(Plain-text document sources)
────────────────────

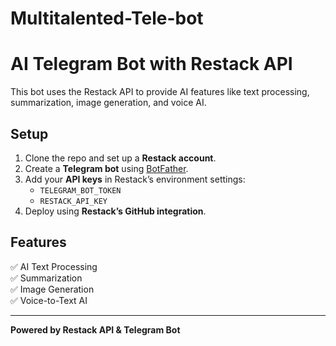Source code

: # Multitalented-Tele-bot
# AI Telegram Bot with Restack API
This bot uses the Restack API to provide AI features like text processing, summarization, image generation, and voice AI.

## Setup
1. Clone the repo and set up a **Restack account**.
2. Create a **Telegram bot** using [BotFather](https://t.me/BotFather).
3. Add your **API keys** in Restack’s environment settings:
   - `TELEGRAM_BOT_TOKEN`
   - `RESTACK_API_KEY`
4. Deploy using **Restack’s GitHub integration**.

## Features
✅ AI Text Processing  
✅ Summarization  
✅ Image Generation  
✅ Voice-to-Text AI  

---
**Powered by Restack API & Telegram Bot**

────────────────────

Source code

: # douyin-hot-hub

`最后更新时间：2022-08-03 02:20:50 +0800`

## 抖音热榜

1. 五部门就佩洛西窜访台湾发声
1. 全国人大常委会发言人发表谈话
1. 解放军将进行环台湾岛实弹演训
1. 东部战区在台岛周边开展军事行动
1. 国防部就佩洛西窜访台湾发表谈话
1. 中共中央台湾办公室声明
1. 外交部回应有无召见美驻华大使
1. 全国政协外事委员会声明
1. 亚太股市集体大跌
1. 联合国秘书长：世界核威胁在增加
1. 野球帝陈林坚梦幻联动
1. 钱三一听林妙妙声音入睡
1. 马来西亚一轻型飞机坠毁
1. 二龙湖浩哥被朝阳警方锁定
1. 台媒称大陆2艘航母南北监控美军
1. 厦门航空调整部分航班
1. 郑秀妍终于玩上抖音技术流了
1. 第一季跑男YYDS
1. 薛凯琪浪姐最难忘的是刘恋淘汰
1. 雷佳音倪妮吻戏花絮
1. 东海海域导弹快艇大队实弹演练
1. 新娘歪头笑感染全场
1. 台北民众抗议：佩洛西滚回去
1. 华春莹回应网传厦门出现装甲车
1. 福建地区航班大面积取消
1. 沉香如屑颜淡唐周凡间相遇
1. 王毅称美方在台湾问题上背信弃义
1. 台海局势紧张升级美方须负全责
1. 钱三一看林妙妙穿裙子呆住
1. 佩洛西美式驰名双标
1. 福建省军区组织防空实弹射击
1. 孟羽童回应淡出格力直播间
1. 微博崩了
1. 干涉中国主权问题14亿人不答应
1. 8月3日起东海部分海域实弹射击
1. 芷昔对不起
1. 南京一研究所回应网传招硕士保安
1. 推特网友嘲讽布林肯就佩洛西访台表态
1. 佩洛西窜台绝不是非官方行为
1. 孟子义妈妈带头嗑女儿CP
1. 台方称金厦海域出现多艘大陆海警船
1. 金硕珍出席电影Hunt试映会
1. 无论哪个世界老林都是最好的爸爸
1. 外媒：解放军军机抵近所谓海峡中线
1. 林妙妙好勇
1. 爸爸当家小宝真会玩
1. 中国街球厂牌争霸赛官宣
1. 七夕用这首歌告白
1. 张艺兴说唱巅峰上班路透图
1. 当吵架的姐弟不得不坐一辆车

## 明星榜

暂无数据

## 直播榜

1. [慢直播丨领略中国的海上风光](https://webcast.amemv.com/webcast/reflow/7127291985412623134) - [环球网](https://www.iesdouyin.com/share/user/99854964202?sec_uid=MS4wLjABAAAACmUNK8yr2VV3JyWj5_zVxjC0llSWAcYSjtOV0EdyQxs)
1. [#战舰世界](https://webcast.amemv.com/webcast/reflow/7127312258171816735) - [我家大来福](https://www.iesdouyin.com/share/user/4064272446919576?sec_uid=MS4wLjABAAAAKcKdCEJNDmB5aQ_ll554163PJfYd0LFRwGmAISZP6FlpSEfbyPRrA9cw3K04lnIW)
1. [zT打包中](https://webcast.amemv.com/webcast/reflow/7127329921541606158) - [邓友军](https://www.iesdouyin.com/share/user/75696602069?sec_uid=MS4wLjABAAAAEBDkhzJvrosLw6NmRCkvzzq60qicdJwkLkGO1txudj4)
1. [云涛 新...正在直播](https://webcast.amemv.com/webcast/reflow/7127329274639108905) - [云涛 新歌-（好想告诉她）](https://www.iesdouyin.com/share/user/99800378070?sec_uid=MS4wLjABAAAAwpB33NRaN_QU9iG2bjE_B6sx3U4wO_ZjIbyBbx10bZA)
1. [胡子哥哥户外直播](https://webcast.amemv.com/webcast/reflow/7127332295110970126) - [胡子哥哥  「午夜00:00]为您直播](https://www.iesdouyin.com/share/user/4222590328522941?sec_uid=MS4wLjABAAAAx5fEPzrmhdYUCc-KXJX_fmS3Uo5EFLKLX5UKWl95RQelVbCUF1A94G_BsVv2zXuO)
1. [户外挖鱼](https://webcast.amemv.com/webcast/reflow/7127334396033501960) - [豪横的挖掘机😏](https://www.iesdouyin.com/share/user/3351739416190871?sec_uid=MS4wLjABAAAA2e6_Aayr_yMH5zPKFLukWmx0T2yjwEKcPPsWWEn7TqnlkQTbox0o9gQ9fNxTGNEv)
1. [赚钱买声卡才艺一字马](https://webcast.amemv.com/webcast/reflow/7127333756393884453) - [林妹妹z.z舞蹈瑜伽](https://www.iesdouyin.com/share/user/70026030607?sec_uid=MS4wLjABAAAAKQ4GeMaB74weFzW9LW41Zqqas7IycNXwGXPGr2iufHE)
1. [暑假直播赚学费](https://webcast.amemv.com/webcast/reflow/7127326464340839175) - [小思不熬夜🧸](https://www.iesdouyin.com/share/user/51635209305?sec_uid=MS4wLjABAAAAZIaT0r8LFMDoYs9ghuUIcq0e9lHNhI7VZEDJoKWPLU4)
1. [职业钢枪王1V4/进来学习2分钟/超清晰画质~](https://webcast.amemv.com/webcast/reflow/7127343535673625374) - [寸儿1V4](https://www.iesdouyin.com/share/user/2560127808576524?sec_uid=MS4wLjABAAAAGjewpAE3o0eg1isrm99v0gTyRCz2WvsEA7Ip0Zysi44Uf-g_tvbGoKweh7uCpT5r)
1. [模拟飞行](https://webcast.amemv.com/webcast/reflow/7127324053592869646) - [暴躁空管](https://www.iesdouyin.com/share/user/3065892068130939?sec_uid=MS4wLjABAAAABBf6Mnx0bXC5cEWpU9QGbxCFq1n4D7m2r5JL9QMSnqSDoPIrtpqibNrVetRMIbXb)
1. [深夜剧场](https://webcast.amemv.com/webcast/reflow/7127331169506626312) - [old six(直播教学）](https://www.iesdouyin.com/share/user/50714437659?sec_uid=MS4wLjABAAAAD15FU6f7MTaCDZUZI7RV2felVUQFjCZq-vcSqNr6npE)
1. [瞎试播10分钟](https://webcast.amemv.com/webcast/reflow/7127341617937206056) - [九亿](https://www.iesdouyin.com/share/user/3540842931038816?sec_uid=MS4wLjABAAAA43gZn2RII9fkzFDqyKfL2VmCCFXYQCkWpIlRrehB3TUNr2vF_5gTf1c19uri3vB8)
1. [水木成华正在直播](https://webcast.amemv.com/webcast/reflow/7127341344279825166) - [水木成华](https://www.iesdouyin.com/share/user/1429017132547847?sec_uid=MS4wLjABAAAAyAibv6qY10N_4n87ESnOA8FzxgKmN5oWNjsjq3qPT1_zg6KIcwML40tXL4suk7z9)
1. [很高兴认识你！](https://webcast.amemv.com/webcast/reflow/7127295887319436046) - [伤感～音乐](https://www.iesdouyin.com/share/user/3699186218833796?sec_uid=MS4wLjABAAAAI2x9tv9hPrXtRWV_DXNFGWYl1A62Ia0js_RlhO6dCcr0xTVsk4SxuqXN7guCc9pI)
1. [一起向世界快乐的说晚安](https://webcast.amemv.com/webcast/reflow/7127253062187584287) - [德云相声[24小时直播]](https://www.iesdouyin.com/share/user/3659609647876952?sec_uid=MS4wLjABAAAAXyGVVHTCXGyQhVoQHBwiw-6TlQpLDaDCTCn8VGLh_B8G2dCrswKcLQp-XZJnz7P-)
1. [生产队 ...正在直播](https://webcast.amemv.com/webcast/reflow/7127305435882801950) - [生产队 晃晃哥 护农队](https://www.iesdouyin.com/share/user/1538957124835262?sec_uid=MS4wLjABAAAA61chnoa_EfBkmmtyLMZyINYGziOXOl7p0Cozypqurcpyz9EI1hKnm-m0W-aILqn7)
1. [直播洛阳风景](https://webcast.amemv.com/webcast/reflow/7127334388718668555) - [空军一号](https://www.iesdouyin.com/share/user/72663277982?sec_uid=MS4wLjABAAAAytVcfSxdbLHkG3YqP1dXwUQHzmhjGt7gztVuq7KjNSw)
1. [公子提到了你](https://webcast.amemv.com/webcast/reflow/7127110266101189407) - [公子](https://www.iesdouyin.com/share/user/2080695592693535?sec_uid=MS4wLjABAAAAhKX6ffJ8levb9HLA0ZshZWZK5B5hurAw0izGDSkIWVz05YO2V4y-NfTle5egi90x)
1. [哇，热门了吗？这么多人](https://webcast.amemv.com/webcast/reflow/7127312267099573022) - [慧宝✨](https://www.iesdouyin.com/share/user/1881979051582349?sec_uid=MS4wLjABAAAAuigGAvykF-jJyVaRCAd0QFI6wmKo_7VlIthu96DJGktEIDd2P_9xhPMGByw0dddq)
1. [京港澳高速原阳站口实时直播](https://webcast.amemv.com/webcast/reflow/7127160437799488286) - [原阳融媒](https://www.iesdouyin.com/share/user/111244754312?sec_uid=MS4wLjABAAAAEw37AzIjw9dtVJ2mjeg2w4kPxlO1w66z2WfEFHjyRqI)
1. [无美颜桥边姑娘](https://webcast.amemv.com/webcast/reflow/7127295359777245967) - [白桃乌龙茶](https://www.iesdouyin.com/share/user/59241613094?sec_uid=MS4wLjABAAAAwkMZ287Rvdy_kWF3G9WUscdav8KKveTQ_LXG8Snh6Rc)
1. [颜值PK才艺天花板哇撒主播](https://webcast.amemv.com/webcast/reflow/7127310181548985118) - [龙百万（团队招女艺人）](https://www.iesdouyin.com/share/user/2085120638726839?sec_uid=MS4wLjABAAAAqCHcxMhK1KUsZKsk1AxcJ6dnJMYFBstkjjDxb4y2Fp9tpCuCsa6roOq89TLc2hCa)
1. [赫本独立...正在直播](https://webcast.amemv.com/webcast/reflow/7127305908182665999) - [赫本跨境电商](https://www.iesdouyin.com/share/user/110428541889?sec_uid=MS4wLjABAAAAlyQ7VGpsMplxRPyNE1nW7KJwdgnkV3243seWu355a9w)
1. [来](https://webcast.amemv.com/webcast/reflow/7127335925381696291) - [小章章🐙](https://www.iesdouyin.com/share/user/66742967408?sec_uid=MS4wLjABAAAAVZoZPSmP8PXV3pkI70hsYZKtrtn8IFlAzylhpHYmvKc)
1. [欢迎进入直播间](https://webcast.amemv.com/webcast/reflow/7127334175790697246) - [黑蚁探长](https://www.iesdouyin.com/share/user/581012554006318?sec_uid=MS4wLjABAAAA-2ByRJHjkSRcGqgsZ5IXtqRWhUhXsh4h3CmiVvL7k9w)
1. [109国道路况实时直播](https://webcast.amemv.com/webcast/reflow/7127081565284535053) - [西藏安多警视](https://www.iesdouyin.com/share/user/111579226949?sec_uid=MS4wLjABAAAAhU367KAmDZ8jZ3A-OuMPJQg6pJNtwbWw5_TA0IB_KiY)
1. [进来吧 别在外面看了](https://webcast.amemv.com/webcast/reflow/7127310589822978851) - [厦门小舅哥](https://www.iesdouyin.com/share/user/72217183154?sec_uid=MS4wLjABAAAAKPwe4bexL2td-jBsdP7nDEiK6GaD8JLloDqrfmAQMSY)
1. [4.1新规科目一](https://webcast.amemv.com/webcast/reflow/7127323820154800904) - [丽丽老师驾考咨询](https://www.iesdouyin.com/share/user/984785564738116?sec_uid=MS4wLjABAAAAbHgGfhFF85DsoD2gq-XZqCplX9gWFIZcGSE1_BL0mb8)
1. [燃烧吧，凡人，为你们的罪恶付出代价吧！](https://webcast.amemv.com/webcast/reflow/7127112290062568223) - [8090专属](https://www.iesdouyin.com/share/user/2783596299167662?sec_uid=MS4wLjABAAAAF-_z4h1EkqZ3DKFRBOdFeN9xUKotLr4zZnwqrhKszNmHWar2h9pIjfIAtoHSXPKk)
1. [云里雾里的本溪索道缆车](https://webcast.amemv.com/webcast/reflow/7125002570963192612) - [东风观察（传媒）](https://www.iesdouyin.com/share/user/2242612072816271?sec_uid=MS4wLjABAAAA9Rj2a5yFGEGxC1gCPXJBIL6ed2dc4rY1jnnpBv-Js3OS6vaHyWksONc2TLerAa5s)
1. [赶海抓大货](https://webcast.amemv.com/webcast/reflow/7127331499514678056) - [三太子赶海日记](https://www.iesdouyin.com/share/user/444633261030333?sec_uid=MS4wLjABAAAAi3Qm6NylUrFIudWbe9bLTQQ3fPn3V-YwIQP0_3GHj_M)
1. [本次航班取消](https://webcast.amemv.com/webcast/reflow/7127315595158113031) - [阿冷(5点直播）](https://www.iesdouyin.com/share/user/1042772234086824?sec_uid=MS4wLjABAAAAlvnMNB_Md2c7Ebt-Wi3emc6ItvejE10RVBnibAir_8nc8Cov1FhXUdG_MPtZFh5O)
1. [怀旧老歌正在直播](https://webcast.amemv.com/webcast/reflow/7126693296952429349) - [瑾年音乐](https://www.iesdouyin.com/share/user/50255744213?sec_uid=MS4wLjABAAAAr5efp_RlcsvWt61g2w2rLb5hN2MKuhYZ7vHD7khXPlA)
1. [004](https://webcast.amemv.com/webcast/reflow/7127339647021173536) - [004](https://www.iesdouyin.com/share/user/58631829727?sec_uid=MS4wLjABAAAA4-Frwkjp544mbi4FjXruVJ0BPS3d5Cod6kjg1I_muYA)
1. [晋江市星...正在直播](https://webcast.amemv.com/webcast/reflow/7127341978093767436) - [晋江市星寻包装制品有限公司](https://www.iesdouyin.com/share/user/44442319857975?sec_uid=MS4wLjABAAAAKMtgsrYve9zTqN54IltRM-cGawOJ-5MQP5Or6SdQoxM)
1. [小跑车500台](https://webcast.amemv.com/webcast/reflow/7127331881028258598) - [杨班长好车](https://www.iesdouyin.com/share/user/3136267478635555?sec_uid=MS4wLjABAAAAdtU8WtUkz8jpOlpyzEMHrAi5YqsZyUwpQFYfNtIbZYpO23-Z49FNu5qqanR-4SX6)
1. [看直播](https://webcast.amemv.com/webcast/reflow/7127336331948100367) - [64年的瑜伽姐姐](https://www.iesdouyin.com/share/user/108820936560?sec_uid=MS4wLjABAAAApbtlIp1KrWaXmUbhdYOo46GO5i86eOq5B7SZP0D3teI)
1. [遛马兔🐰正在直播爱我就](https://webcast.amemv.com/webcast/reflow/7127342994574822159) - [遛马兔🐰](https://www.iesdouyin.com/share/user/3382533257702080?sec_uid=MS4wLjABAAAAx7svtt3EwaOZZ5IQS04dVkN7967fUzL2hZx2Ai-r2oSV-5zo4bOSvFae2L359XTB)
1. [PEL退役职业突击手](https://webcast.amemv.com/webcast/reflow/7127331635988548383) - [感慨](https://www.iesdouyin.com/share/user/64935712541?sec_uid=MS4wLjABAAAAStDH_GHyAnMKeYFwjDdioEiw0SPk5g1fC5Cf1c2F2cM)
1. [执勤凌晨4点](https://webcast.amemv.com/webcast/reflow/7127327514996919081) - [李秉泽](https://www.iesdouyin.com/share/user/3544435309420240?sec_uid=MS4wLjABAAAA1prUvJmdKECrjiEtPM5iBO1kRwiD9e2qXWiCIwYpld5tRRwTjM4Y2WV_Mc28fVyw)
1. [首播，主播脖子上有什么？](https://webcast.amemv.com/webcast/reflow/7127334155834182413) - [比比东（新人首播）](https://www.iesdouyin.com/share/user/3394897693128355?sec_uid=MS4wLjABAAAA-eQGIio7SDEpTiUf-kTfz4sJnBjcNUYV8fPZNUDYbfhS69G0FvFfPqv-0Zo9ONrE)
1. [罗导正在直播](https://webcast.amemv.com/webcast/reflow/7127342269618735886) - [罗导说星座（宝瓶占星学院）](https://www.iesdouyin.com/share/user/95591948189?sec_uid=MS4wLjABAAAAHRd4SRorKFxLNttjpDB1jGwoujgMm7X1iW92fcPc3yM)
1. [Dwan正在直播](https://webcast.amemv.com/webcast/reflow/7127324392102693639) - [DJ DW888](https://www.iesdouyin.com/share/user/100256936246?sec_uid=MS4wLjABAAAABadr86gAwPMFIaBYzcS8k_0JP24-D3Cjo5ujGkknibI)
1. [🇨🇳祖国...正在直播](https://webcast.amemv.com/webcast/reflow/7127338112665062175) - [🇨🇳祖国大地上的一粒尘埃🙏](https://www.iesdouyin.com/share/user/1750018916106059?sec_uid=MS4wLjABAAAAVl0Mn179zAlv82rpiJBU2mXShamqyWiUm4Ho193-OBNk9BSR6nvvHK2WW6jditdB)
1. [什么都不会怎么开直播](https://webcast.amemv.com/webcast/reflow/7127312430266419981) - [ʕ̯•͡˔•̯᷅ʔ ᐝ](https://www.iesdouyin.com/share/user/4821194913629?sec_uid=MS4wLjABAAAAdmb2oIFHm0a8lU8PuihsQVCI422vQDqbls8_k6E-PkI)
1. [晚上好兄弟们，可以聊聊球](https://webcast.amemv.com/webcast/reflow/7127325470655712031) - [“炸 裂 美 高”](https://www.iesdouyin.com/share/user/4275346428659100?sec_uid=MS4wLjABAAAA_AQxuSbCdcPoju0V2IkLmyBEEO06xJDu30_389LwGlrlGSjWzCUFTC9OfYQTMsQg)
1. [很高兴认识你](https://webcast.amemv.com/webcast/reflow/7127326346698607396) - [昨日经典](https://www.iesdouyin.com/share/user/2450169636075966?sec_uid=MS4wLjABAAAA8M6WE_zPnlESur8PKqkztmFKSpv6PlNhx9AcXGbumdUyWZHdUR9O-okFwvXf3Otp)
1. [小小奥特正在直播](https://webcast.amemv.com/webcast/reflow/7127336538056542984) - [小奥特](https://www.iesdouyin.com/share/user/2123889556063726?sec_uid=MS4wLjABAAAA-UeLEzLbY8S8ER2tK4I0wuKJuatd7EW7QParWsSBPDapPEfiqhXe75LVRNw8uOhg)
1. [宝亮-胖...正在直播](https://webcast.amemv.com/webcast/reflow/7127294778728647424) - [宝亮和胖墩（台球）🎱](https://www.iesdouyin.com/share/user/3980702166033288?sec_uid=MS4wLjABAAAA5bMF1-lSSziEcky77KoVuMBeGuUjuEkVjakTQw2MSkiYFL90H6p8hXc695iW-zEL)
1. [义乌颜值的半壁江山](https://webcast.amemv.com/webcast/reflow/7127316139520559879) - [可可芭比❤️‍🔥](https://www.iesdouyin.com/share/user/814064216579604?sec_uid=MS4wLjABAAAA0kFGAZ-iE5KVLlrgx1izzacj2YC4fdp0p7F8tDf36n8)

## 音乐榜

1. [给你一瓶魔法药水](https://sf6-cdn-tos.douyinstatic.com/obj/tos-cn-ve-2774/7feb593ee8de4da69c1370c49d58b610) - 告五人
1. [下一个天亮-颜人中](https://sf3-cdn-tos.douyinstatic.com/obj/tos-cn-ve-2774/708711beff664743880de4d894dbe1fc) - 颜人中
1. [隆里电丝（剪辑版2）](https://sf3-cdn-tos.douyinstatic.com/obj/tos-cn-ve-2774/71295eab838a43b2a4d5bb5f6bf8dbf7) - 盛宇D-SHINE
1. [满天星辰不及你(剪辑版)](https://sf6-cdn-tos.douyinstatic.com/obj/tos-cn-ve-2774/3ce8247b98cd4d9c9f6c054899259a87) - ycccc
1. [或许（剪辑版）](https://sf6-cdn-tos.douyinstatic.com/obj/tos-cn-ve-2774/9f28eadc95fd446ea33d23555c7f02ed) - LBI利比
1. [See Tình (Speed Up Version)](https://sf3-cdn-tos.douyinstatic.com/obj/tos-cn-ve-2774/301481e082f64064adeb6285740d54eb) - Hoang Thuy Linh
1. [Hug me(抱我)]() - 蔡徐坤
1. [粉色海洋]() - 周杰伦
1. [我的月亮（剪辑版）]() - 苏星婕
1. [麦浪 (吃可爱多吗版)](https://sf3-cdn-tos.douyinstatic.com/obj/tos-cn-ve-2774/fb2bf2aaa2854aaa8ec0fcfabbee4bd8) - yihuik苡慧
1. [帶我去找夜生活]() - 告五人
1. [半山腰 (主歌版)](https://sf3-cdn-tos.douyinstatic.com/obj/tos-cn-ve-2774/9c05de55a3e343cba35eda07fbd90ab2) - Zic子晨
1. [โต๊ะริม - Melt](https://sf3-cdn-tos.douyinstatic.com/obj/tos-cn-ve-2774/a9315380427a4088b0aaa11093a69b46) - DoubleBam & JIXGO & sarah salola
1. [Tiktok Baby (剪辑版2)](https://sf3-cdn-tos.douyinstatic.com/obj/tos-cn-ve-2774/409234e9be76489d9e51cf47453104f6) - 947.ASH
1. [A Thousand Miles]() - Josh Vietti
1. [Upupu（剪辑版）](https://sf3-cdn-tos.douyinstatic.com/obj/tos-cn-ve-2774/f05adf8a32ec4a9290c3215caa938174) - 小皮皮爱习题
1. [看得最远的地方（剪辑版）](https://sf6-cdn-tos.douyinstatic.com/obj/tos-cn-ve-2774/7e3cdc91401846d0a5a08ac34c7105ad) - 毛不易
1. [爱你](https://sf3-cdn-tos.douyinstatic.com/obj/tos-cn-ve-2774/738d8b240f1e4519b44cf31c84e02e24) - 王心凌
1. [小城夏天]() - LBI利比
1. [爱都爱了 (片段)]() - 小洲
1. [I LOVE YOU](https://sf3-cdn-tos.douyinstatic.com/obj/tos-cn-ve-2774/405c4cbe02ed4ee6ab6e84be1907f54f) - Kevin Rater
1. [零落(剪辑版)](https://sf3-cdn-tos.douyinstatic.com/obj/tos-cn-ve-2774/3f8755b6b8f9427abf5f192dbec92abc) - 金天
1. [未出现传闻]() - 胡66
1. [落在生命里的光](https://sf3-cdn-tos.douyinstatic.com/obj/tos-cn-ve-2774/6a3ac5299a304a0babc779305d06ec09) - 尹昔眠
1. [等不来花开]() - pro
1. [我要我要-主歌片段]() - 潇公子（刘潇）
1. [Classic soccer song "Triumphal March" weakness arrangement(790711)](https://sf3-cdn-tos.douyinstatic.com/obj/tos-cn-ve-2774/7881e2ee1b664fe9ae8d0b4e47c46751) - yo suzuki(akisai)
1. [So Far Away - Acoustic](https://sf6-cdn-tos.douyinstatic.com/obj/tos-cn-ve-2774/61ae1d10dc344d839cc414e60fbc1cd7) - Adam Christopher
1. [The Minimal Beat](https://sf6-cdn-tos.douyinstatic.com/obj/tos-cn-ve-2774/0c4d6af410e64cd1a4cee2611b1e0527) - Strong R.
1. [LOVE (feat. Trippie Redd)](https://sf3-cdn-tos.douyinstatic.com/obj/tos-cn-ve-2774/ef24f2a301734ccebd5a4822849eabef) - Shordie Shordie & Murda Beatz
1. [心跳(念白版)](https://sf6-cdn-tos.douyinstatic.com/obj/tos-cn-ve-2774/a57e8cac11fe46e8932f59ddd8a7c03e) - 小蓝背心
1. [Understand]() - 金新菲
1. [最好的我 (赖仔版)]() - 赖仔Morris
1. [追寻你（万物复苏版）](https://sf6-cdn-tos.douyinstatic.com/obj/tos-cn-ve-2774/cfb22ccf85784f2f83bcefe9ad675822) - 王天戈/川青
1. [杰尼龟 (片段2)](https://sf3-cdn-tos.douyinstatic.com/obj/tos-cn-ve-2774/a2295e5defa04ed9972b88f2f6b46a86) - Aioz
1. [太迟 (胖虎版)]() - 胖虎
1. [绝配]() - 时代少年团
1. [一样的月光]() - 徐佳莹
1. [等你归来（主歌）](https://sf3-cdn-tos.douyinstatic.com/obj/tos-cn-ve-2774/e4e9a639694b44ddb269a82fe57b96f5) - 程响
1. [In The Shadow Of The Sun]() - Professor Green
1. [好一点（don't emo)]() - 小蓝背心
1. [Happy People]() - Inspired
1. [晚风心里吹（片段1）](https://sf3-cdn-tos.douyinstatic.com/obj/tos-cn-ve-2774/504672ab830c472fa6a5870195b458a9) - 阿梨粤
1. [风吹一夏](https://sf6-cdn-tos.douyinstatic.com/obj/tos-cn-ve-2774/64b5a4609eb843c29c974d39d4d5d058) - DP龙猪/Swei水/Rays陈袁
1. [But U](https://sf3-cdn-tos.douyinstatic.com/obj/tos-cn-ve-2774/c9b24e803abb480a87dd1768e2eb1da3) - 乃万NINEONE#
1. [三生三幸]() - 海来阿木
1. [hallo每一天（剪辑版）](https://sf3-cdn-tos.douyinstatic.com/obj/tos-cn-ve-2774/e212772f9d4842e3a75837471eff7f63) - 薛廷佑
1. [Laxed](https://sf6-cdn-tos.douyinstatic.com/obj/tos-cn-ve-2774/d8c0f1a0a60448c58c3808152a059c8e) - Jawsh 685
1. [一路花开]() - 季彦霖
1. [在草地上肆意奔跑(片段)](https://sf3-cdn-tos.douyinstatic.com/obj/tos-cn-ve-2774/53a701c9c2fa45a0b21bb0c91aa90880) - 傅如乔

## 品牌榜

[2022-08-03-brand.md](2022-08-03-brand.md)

────────────────────

Your assignment:
Lines that contain "小蓝背心" are the result; find them in the entries above and copy each one.

Response area:
1. [心跳(念白版)](https://sf6-cdn-tos.douyinstatic.com/obj/tos-cn-ve-2774/a57e8cac11fe46e8932f59ddd8a7c03e) - 小蓝背心
1. [好一点（don't emo)]() - 小蓝背心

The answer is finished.